Document images with source code:
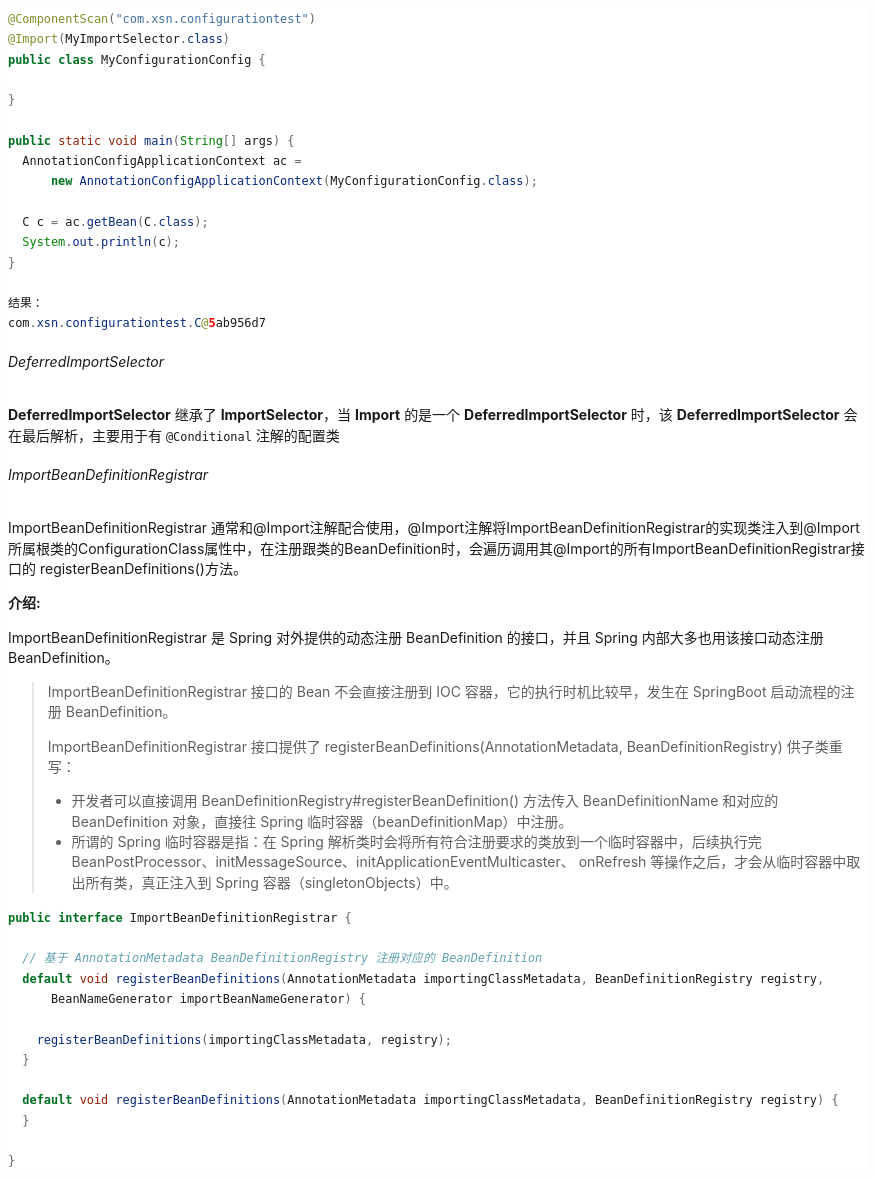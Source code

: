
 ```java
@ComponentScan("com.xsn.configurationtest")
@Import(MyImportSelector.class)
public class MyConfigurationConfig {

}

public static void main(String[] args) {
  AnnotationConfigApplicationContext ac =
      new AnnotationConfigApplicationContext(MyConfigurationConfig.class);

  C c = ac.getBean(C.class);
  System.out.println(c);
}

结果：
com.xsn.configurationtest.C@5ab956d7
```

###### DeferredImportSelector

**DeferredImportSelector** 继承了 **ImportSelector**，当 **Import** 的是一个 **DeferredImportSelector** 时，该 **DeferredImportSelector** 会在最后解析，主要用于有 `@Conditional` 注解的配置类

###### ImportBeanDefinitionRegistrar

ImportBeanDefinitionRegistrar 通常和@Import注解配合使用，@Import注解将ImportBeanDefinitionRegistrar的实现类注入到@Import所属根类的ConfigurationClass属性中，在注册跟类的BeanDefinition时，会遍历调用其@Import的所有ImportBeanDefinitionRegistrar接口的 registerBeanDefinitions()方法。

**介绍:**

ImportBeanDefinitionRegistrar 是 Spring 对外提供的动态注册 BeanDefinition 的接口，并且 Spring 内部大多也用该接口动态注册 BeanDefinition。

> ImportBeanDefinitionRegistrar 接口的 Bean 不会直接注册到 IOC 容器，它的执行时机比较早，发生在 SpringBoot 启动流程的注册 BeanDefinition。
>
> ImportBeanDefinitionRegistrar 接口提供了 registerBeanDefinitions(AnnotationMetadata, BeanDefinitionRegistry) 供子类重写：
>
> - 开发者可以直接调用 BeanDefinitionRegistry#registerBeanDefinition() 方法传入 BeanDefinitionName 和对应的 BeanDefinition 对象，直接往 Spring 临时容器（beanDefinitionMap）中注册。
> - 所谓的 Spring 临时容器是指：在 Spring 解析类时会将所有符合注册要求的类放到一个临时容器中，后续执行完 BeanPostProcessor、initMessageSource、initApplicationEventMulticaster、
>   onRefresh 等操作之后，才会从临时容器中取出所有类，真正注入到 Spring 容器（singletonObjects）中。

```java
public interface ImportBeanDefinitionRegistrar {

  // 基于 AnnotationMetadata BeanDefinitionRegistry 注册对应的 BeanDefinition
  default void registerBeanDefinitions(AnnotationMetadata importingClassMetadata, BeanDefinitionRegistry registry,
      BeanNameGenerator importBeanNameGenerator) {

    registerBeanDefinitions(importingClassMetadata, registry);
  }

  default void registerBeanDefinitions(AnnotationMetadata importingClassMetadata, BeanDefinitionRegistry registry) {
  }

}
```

[Exercise]: Retype all entries exactly, without the images.

[Response area]:
Source code

:
 ```java
@ComponentScan("com.xsn.configurationtest")
@Import(MyImportSelector.class)
public class MyConfigurationConfig {

}

public static void main(String[] args) {
  AnnotationConfigApplicationContext ac =
      new AnnotationConfigApplicationContext(MyConfigurationConfig.class);

  C c = ac.getBean(C.class);
  System.out.println(c);
}

结果：
com.xsn.configurationtest.C@5ab956d7
```

###### DeferredImportSelector

**DeferredImportSelector** 继承了 **ImportSelector**，当 **Import** 的是一个 **DeferredImportSelector** 时，该 **DeferredImportSelector** 会在最后解析，主要用于有 `@Conditional` 注解的配置类

###### ImportBeanDefinitionRegistrar

ImportBeanDefinitionRegistrar 通常和@Import注解配合使用，@Import注解将ImportBeanDefinitionRegistrar的实现类注入到@Import所属根类的ConfigurationClass属性中，在注册跟类的BeanDefinition时，会遍历调用其@Import的所有ImportBeanDefinitionRegistrar接口的 registerBeanDefinitions()方法。

**介绍:**

ImportBeanDefinitionRegistrar 是 Spring 对外提供的动态注册 BeanDefinition 的接口，并且 Spring 内部大多也用该接口动态注册 BeanDefinition。

> ImportBeanDefinitionRegistrar 接口的 Bean 不会直接注册到 IOC 容器，它的执行时机比较早，发生在 SpringBoot 启动流程的注册 BeanDefinition。
>
> ImportBeanDefinitionRegistrar 接口提供了 registerBeanDefinitions(AnnotationMetadata, BeanDefinitionRegistry) 供子类重写：
>
> - 开发者可以直接调用 BeanDefinitionRegistry#registerBeanDefinition() 方法传入 BeanDefinitionName 和对应的 BeanDefinition 对象，直接往 Spring 临时容器（beanDefinitionMap）中注册。
> - 所谓的 Spring 临时容器是指：在 Spring 解析类时会将所有符合注册要求的类放到一个临时容器中，后续执行完 BeanPostProcessor、initMessageSource、initApplicationEventMulticaster、
>   onRefresh 等操作之后，才会从临时容器中取出所有类，真正注入到 Spring 容器（singletonObjects）中。

```java
public interface ImportBeanDefinitionRegistrar {

  // 基于 AnnotationMetadata BeanDefinitionRegistry 注册对应的 BeanDefinition
  default void registerBeanDefinitions(AnnotationMetadata importingClassMetadata, BeanDefinitionRegistry registry,
      BeanNameGenerator importBeanNameGenerator) {

    registerBeanDefinitions(importingClassMetadata, registry);
  }

  default void registerBeanDefinitions(AnnotationMetadata importingClassMetadata, BeanDefinitionRegistry registry) {
  }

}
```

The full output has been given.